I know has been a bit of discussion about topics similar to this. But here is what I am basically trying to do.

I have a watch directory called watched and whenever a file is added to that directory, I want to trigger a script called syncbh.sh which will take files out of that directory and upload them to a remote server.

The caveat is that files are created in the watched directory by one user (user2), but the script is executed by another (user1).

I've tried using incron to accomplish this, but keep running into a major problem because while the script can be executed manually by user1 with root privileges, the incron daemon is never actually automatically triggered by a file creation event by the other user2.

I've thought about whether inoticoming would be a better alternative, but I'm unclear about how the syntax of this works. If there a better way to accomplish this, or if I end up using inoticoming what would the command syntax be to ask it to watch /home/user1/watched directory and execute the script /usr/local/bin/syncbh.sh if a file is created/modified within that directory?

Any help would be much appreciated.

Best Answer

Using inoticoming:

You can put a script in /etc/init.d/ that runs inoticoming at boot time.
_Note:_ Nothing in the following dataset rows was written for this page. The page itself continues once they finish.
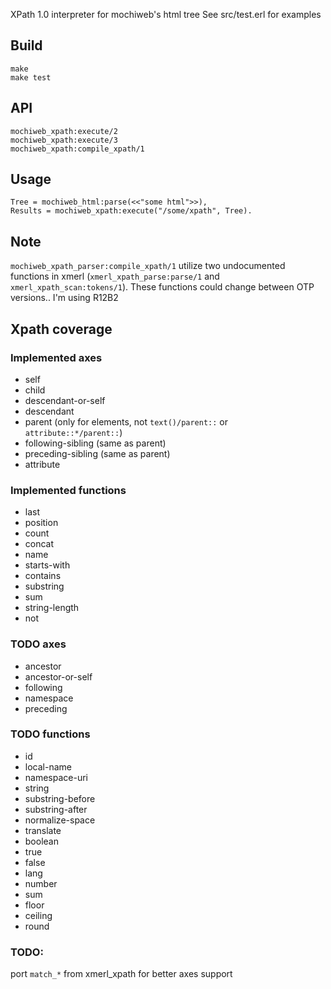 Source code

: XPath 1.0 interpreter for mochiweb's html tree
See src/test.erl for examples

Build
-----

    make
    make test

API
---

    mochiweb_xpath:execute/2
	mochiweb_xpath:execute/3
    mochiweb_xpath:compile_xpath/1

Usage
-----

    Tree = mochiweb_html:parse(<<"some html">>),
    Results = mochiweb_xpath:execute("/some/xpath", Tree).

Note
----

`mochiweb_xpath_parser:compile_xpath/1` utilize two undocumented functions
in  xmerl (`xmerl_xpath_parse:parse/1` and `xmerl_xpath_scan:tokens/1`).
These functions could change between OTP versions.. I'm using R12B2

Xpath coverage
--------------

### Implemented axes

* self
* child
* descendant-or-self
* descendant
* parent (only for elements, not `text()/parent::` or `attribute::*/parent::`)
* following-sibling (same as parent)
* preceding-sibling (same as parent)
* attribute
 

### Implemented functions

* last
* position
* count
* concat
* name
* starts-with
* contains
* substring
* sum
* string-length
* not

### TODO axes

* ancestor
* ancestor-or-self
* following
* namespace
* preceding

### TODO functions

* id
* local-name
* namespace-uri
* string
* substring-before
* substring-after
* normalize-space
* translate
* boolean
* true
* false
* lang
* number
* sum
* floor
* ceiling
* round

### TODO:
port `match_*` from xmerl_xpath for better axes support
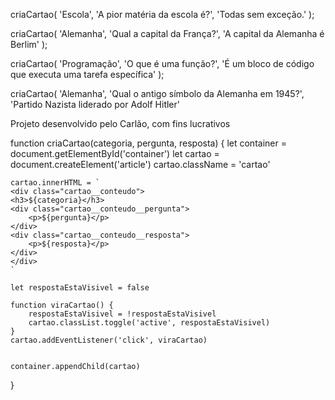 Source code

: criaCartao(
    'Escola',
    'A pior matéria da escola é?',
    'Todas sem exceção.'
);

criaCartao(
    'Alemanha',
    'Qual a capital da França?',
    'A capital da Alemanha é Berlim'
);

criaCartao(
    'Programação',
    'O que é uma função?',
    'É um bloco de código que executa uma tarefa específica'
);

criaCartao(
    'Alemanha',
    'Qual o antigo símbolo da Alemanha em 1945?',
    'Partido Nazista liderado por Adolf Hitler'
<!DOCTYPE html>
<html lang="pt-br">
<head>
    <meta charset="UTF-8">
    <meta name="viewport" content="width=device-width, initial-scale=1.0">
    <link rel="stylesheet" href="assets/style.css">
    <title>Flashcard</title>
</head>
<body>
    <main>
        <section id="container">
            <!-- <article class="cartao">
                <div class="cartao__conteudo">
                    <h3>Programação</h3>
                    <div class="cartao__conteudo__pergunta">
                        <p>O que é JavaScript?</p>
                    </div>
                    <div class="cartao__conteudo__resposta">
                        <p>O JavaScript é uma linguagem de programação</p>
                    </div>
                </div>
            </article> -->
        </section>
    </main>
    <footer>
        <p>Projeto desenvolvido pelo Carlão, com fins lucrativos</p>
    </footer>
    <script src="app.js"></script>
    <script src="perguntas.js"></script>
</body>
</html>
function criaCartao(categoria, pergunta, resposta) {
    let container = document.getElementById('container')
    let cartao = document.createElement('article')
    cartao.className = 'cartao'

    cartao.innerHTML = `
    <div class="cartao__conteudo">
    <h3>${categoria}</h3>
    <div class="cartao__conteudo__pergunta">
        <p>${pergunta}</p>
    </div>
    <div class="cartao__conteudo__resposta">
        <p>${resposta}</p>
    </div>
    </div>
    `

    let respostaEstaVisivel = false

    function viraCartao() {
        respostaEstaVisivel = !respostaEstaVisivel
        cartao.classList.toggle('active', respostaEstaVisivel)
    }
    cartao.addEventListener('click', viraCartao)


    container.appendChild(cartao)

}
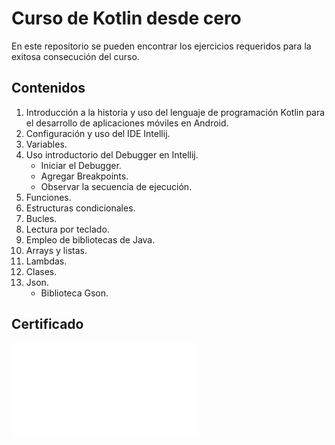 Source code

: # Curso de Kotlin desde cero

En este repositorio se pueden encontrar los ejercicios requeridos para la exitosa consecución del curso.

## Contenidos

1. Introducción a la historia y uso del lenguaje de programación Kotlin para el desarrollo de aplicaciones móviles en Android.
2. Configuración y uso del IDE Intellij.
3. Variables.
4. Uso introductorio del Debugger en Intellij.
	* Iniciar el Debugger.
	* Agregar Breakpoints.
	* Observar la secuencia de ejecución.
5. Funciones.
6. Estructuras condicionales.
7. Bucles.
8. Lectura por teclado.
9. Empleo de bibliotecas de Java.
10. Arrays y listas.
11. Lambdas.
12. Clases.
13. Json.
	* Biblioteca Gson.

## Certificado

![Certificado curso Kotlin](certificado_fundamentosKotlin.pdf)
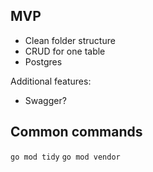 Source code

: 


## MVP
- Clean folder structure
- CRUD for one table
- Postgres


Additional features:
- Swagger?




## Common commands 
`go mod tidy`
`go mod vendor`


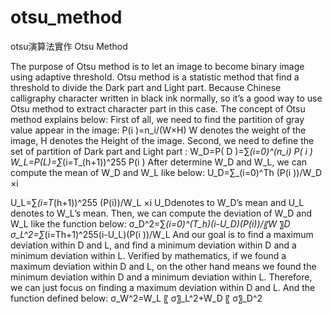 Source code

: # otsu_method
otsu演算法實作
Otsu Method

The purpose of Otsu method is to let an image to become binary image using adaptive threshold.
Otsu method is a statistic method that find a threshold to divide the Dark part and Light part. Because Chinese calligraphy character written in black ink normally, so it’s a good way to use Otsu method to extract character part in this case.
The concept of Otsu method explains below:
First of all, we need to find the partition of gray value appear in the image:
P(i )=n_i/(W×H)
W denotes the weight of the image, H denotes the Height of the image.
Second, we need to define the set of partition of Dark part and Light part :
W_D=P( D )=∑_(i=0)^(n_i) P( i )
W_L=P(L)=∑_(i=T_(h+1))^255 P(i )
After determine W_D and W_L, we can compute the mean of W_D and W_L like below:
U_D=∑_(i=0)^Th  (P(i ))/W_D ×i

U_L=∑_(i=T_(h+1))^255  (P(i))/W_L ×i
U_Ddenotes to W_D’s mean and U_L denotes to W_L’s mean.
Then, we can compute the deviation of W_D and W_L like the function below:
σ_D^2=∑_(i=0)^(T_h)(i-U_D)(P(i))/〖W_ 〗_D 
σ_L^2=∑_(i=Th+1)^255(i-U_L)(P(i ))/W_L 
And our goal is to find a maximum deviation within D and L, and find a minimum deviation within D and a minimum deviation within L. 
Verified by mathematics, if we found a maximum deviation within D and L, on the other hand means we found the minimum deviation within D and a minimum deviation within L. Therefore, we can just focus on finding a maximum deviation within D and L. And the function defined below:
σ_W^2=W_L 〖 σ〗_L^2+W_D 〖 σ〗_D^2
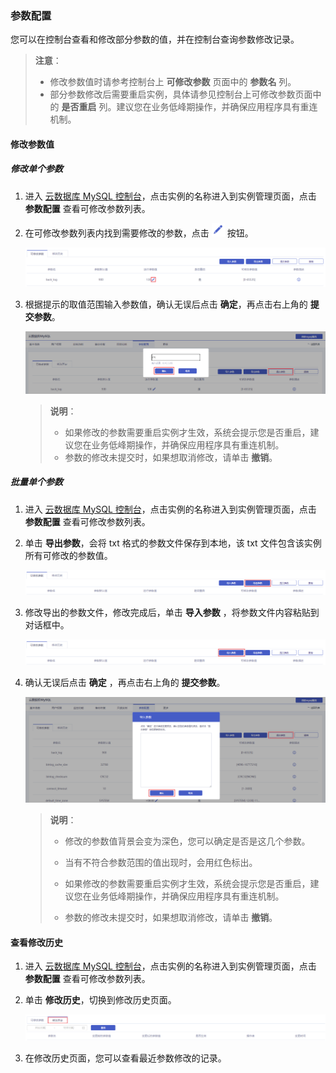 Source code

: ### 参数配置

您可以在控制台查看和修改部分参数的值，并在控制台查询参数修改记录。

> **注意**：
>
> - 修改参数值时请参考控制台上 **可修改参数** 页面中的 **参数名** 列。
> - 部分参数修改后需要重启实例，具体请参见控制台上可修改参数页面中的 **是否重启** 列。建议您在业务低峰期操作，并确保应用程序具有重连机制。
>

#### 修改参数值

##### 修改单个参数

1. 进入 [云数据库 MySQL 控制台](https://console.capitalonline.net/dbinstances)，点击实例的名称进入到实例管理页面，点击 **参数配置** 查看可修改参数列表。

2. 在可修改参数列表内找到需要修改的参数，点击 ![parameter_icon](./../pic/parameter_icon.png) 按钮。

   ![parameter_list](./../pic/parameter_list.png)

3. 根据提示的取值范围输入参数值，确认无误后点击 **确定**，再点击右上角的 **提交参数**。

   ![parameter_popup](./../pic/parameter_popup.png)

   > **说明**：
   >
   > + 如果修改的参数需要重启实例才生效，系统会提示您是否重启，建议您在业务低峰期操作，并确保应用程序具有重连机制。
   > + 参数的修改未提交时，如果想取消修改，请单击 **撤销**。

##### 批量单个参数

1. 进入 [云数据库 MySQL 控制台](https://console.capitalonline.net/dbinstances)，点击实例的名称进入到实例管理页面，点击 **参数配置** 查看可修改参数列表。

2. 单击 **导出参数**，会将 txt 格式的参数文件保存到本地，该 txt 文件包含该实例所有可修改的参数值。

   ![parameter_out](./../pic/parameter_out.png)

3. 修改导出的参数文件，修改完成后，单击 **导入参数** ，将参数文件内容粘贴到对话框中。

   ![parameter_in](./../pic/parameter_in.png)

4. 确认无误后点击 **确定** ，再点击右上角的 **提交参数**。

   ![parameter_allpopup](./../pic/parameter_allpopup.png)

   > **说明**：
   >
   > + 修改的参数值背景会变为深色，您可以确定是否是这几个参数。
   >
   > - 当有不符合参数范围的值出现时，会用红色标出。
   >
   > - 如果修改的参数需要重启实例才生效，系统会提示您是否重启，建议您在业务低峰期操作，并确保应用程序具有重连机制。
   >
   > - 参数的修改未提交时，如果想取消修改，请单击 **撤销**。

#### 查看修改历史

1. 进入 [云数据库 MySQL 控制台](https://console.capitalonline.net/dbinstances)，点击实例的名称进入到实例管理页面，点击 **参数配置** 查看可修改参数列表。

2. 单击 **修改历史**，切换到修改历史页面。

   ![parameter_history](./../pic/parameter_history.png)

3. 在修改历史页面，您可以查看最近参数修改的记录。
  1. Create a new folder to hold the inoticoming log / last pid for the watched folder: sudo mkdir -p /var/log/inoticoming/watched/

  2. Create a script inoticoming_watched in /etc/init.d/:

* Remember to change <path_to_folder> and <path_to_script> to match the full path of the watched folder and the full path of the script to execute

#!/bin/sh

case "${1}" in
    start)
        inoticoming --logfile '/var/log/inoticoming/watched/inoticoming.log' --pid-file '/var/log/inoticoming/watched/inoticoming_last_pid.txt' <path_to_folder> <path_to_script> \;
    ;;

    stop)
        kill -15 $(< /var/log/inoticoming/watched/inoticoming_last_pid.txt tee)
    ;;

    restart)
        ${0} stop
        sleep 1
        ${0} start
    ;;

    *)
    echo "Usage: ${0} {start|stop|restart}"
    exit 1
    ;;
esac
  1. Mark the script as executable: sudo chmod u+x /etc/init.d/inoticoming_watched

  2. Make sure that the script called by inoticoming_watched is executable.

  3. Update rc.d to make the service inoticoming_watched start at boot time: sudo update-rc.d inoticoming_watched defaults

You can check the inoticoming log in /var/log/inoticoming/watched.